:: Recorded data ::
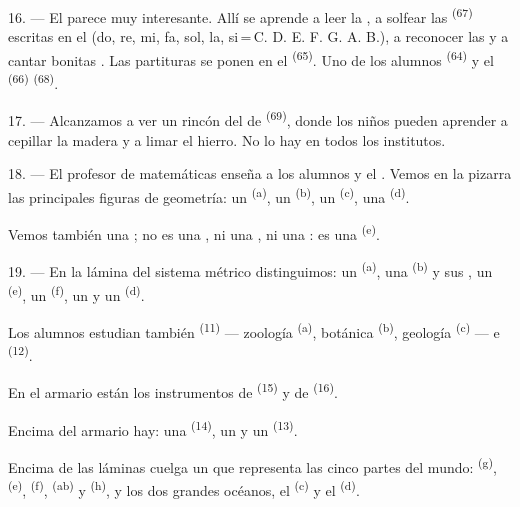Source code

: 16. --- El  parece muy interesante. Allí se aprende a
leer la , a solfear las 
\textsuperscript{(67)} escritas en el  (do, re, mi, fa, sol, la,
si\,=\,C. D. E. F. G. A. B.), a reconocer las  y a cantar
bonitas . Las partituras se ponen en el 
\textsuperscript{(65)}. Uno de los alumnos  \textsuperscript{(64)} y
el  \textsuperscript{(66)} 
\textsuperscript{(68)}.

17. --- Alcanzamos a ver un rincón del  de  \textsuperscript{(69)}, donde los niños pueden aprender a cepillar la
madera y a limar el hierro. No lo hay en todos los institutos.

\VUsaut{5.0mm}
\VUsaut{3.6mm}

18. --- El profesor de matemáticas enseña a los alumnos 
 y el . Vemos en la
pizarra las principales figuras de geometría: un 
\textsuperscript{(a)}, un  \textsuperscript{(b)}, un 
\textsuperscript{(c)}, una  \textsuperscript{(d)}.

Vemos también una ; no es una , ni una
, ni una : es una 
\textsuperscript{(e)}.

19. --- En la lámina del sistema métrico distinguimos: un 
\textsuperscript{(a)}, una  \textsuperscript{(b)} y sus , un
 \textsuperscript{(e)}, un  \textsuperscript{(f)}, un
 y un  \textsuperscript{(d)}.

Los alumnos estudian también  \textsuperscript{(11)} ---
zoología \textsuperscript{(a)}, botánica \textsuperscript{(b)}, geología \textsuperscript{(c)} ---
e  \textsuperscript{(12)}.

En el armario están los instrumentos de  \textsuperscript{(15)} y de
 \textsuperscript{(16)}.

Encima del armario hay: una  \textsuperscript{(14)}, un  y
un  \textsuperscript{(13)}.

Encima de las láminas cuelga un  que representa las cinco
partes del mundo:  \textsuperscript{(g)},  \textsuperscript{(e)},
 \textsuperscript{(f)},  \textsuperscript{(ab)} y
 \textsuperscript{(h)}, y los dos grandes océanos, el
 \textsuperscript{(c)} y el  \textsuperscript{(d)}.
\VUsaut{6.0mm}
\VUfilet{22mm}
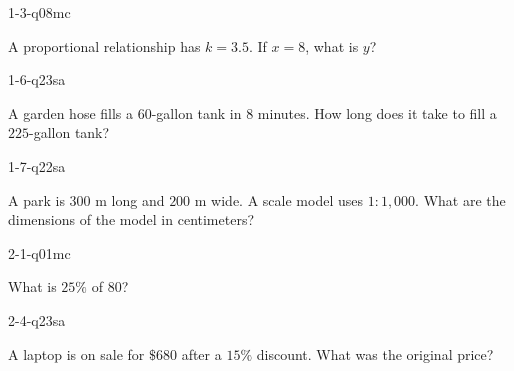 
\begin{practiceQuestion}{1-3-q08}{mc}
\begin{questionText}
A proportional relationship has $k = 3.5$. If $x = 8$, what is $y$?
\end{questionText}
\end{practiceQuestion}

\begin{practiceQuestion}{1-6-q23}{sa}
\begin{questionText}
A garden hose fills a $60$-gallon tank in $8$ minutes. How long does it take to fill a $225$-gallon tank?
\end{questionText}
\end{practiceQuestion}

\begin{practiceQuestion}{1-7-q22}{sa}
\begin{questionText}
A park is $300$ m long and $200$ m wide. A scale model uses $1 : 1{,}000$. What are the dimensions of the model in centimeters?
\end{questionText}
\end{practiceQuestion}

\begin{practiceQuestion}{2-1-q01}{mc}
\begin{questionText}
What is $25\%$ of $80$?
\end{questionText}
\end{practiceQuestion}

\begin{practiceQuestion}{2-4-q23}{sa}
\begin{questionText}
A laptop is on sale for $\$680$ after a $15\%$ discount. What was the original price?
\end{questionText}
\end{practiceQuestion}

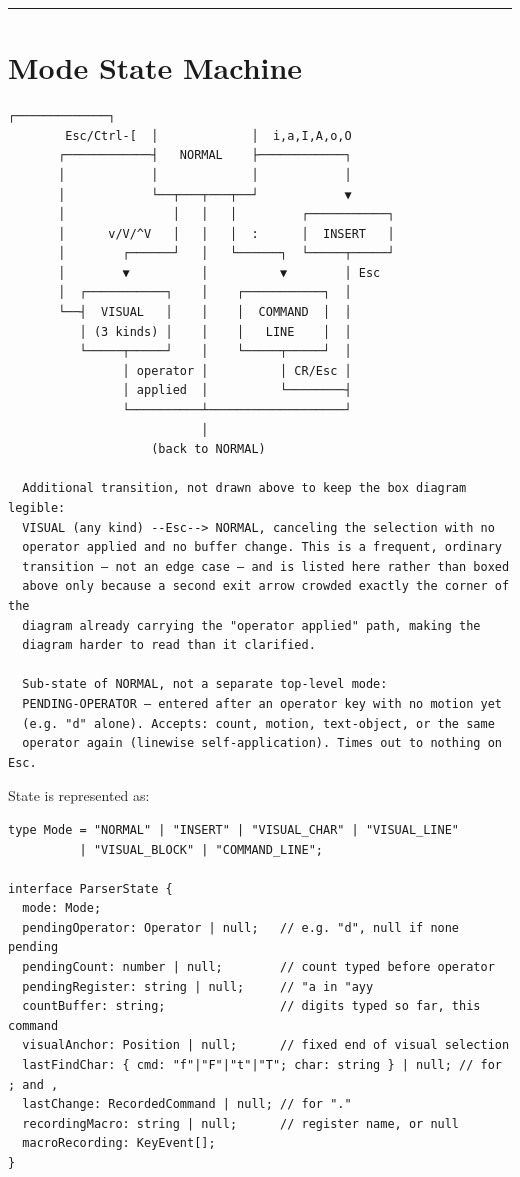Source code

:\documentclass[11pt]{article}
\begin{document}
\begin{center}\rule{0.5\linewidth}{0.5pt}\end{center}

\hypertarget{sec-mode-state-machine}{%
\section{Mode State Machine}\label{sec-mode-state-machine}}

\begin{Verbatim}[breaklines=true, breakanywhere=true, fontsize=\small]
                    ┌─────────────┐
        Esc/Ctrl-[  │             │  i,a,I,A,o,O
       ┌────────────┤   NORMAL    ├────────────┐
       │            │             │            │
       │            └──┬───┬───┬──┘            ▼
       │               │   │   │         ┌───────────┐
       │      v/V/^V   │   │   │  :      │  INSERT   │
       │        ┌──────┘   │   └──────┐  └─────┬─────┘
       │        ▼          │          ▼        │ Esc
       │  ┌───────────┐    │    ┌───────────┐  │
       └──┤  VISUAL   │    │    │  COMMAND  │  │
          │ (3 kinds) │    │    │   LINE    │  │
          └─────┬─────┘    │    └─────┬─────┘  │
                │ operator │          │ CR/Esc │
                │ applied  │          └────────┤
                └──────────┴───────────────────┘
                           │
                    (back to NORMAL)

  Additional transition, not drawn above to keep the box diagram legible:
  VISUAL (any kind) --Esc--> NORMAL, canceling the selection with no
  operator applied and no buffer change. This is a frequent, ordinary
  transition — not an edge case — and is listed here rather than boxed
  above only because a second exit arrow crowded exactly the corner of the
  diagram already carrying the "operator applied" path, making the
  diagram harder to read than it clarified.

  Sub-state of NORMAL, not a separate top-level mode:
  PENDING-OPERATOR — entered after an operator key with no motion yet
  (e.g. "d" alone). Accepts: count, motion, text-object, or the same
  operator again (linewise self-application). Times out to nothing on Esc.
\end{Verbatim}

State is represented as:

\begin{Verbatim}[breaklines=true, breakanywhere=true, fontsize=\small]
type Mode = "NORMAL" | "INSERT" | "VISUAL_CHAR" | "VISUAL_LINE"
          | "VISUAL_BLOCK" | "COMMAND_LINE";

interface ParserState {
  mode: Mode;
  pendingOperator: Operator | null;   // e.g. "d", null if none pending
  pendingCount: number | null;        // count typed before operator
  pendingRegister: string | null;     // "a in "ayy
  countBuffer: string;                // digits typed so far, this command
  visualAnchor: Position | null;      // fixed end of visual selection
  lastFindChar: { cmd: "f"|"F"|"t"|"T"; char: string } | null; // for ; and ,
  lastChange: RecordedCommand | null; // for "."
  recordingMacro: string | null;      // register name, or null
  macroRecording: KeyEvent[];
}
\end{Verbatim}
\end{document}

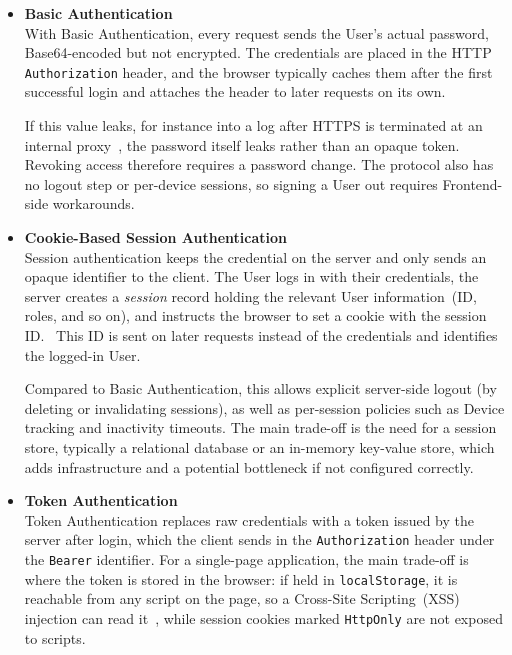 \begin{itemize}
    \item \textbf{Basic Authentication} \\
    With Basic Authentication, every request sends the User's actual
    password, Base64-encoded but not encrypted.
    The credentials are placed in the HTTP \texttt{Authorization} header, and the
    browser typically caches them after the first successful login and attaches
    the header to later requests on its own.~\parencite{basic_auth}

    If this value leaks, for instance into a log after HTTPS
    is terminated at an internal proxy~\parencite{azure_tls_termination},
    the password itself leaks rather than an opaque token.
    Revoking access therefore requires a password change.
    The protocol also has no logout step or per-device sessions, so signing a
    User out requires Frontend-side workarounds.

    \item \textbf{Cookie-Based Session Authentication} \\
    Session authentication keeps the credential on the server and only sends an
    opaque identifier to the client.
    The User logs in with their credentials, the server creates a \textit{session}
    record holding the relevant User information~(ID, roles, and so on), and
    instructs the browser to set a cookie with the session
    ID\@.~\parencite{session_auth}
    This ID is sent on later requests instead of the credentials and
    identifies the logged-in User.

    Compared to Basic Authentication, this allows explicit server-side logout
    (by deleting or invalidating sessions), as well as per-session
    policies such as Device tracking and inactivity timeouts.
    The main trade-off is the need for a session store, typically a relational
    database or an in-memory key-value store, which adds infrastructure and a
    potential bottleneck if not configured correctly.

    \item \textbf{Token Authentication} \\
    Token Authentication replaces raw credentials with a token issued by the
    server after login, which the client sends in the \texttt{Authorization}
    header under the \texttt{Bearer} identifier.
    For a single-page application, the main trade-off is where
    the token is stored in the browser: if held in \texttt{localStorage}, it is
    reachable from any script on the page, so a Cross-Site Scripting~(XSS)
    injection can read it~\parencite{owasp_xss}, while session cookies marked \texttt{HttpOnly} are
    not exposed to scripts.~\parencite{mdn_httponly}


\end{itemize}
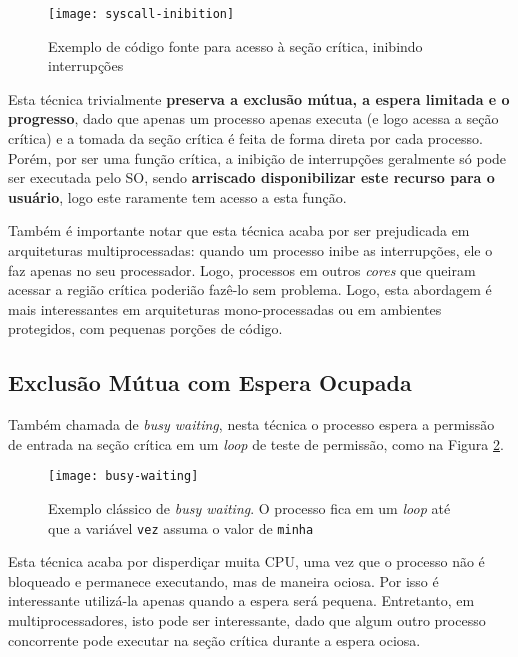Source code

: \begin{figure}[ht]
  \centering
  \texttt{[image: syscall-inibition]}
  \caption{Exemplo de código fonte para acesso à seção crítica, inibindo interrupções}
  \label{fig:syscall-inibition}
\end{figure}

Esta técnica trivialmente \textbf{preserva a exclusão mútua, a espera limitada e o progresso}, dado que apenas um processo apenas executa (e logo acessa a seção crítica) e a tomada da seção crítica é feita de forma direta por cada processo. Porém, por ser uma função crítica, a inibição de interrupções geralmente só pode ser executada pelo SO, sendo \textbf{arriscado disponibilizar este recurso para o usuário}, logo este raramente tem acesso a esta função.

Também é importante notar que esta técnica acaba por ser prejudicada em arquiteturas multiprocessadas: quando um processo inibe as interrupções, ele o faz apenas no seu processador. Logo, processos em outros \textit{cores} que queiram acessar a região crítica poderião fazê-lo sem problema. Logo, esta abordagem é mais interessantes em arquiteturas mono-processadas ou em ambientes protegidos, com pequenas porções de código.





\subsection{Exclusão Mútua com Espera Ocupada}
Também chamada de \textit{busy waiting}, nesta técnica o processo espera a permissão de entrada na seção crítica em um \textit{loop} de teste de permissão, como na Figura \ref{fig:busy-waiting}.

\begin{figure}[ht]
  \centering
  \texttt{[image: busy-waiting]}
  \caption{Exemplo clássico de \textit{busy waiting}. O processo fica em um \textit{loop} até que a variável \texttt{vez} assuma o valor de \texttt{minha}}
  \label{fig:busy-waiting}
\end{figure}

Esta técnica acaba por disperdiçar muita CPU, uma vez que o processo não é bloqueado e permanece executando, mas de maneira ociosa. Por isso é interessante utilizá-la apenas quando a espera será pequena. Entretanto, em multiprocessadores, isto pode ser interessante, dado que algum outro processo concorrente pode executar na seção crítica durante a espera ociosa.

:: Exercise directions ::
Look through the records and give only the number of lines where the string "long" appears.

:: Result below ::
2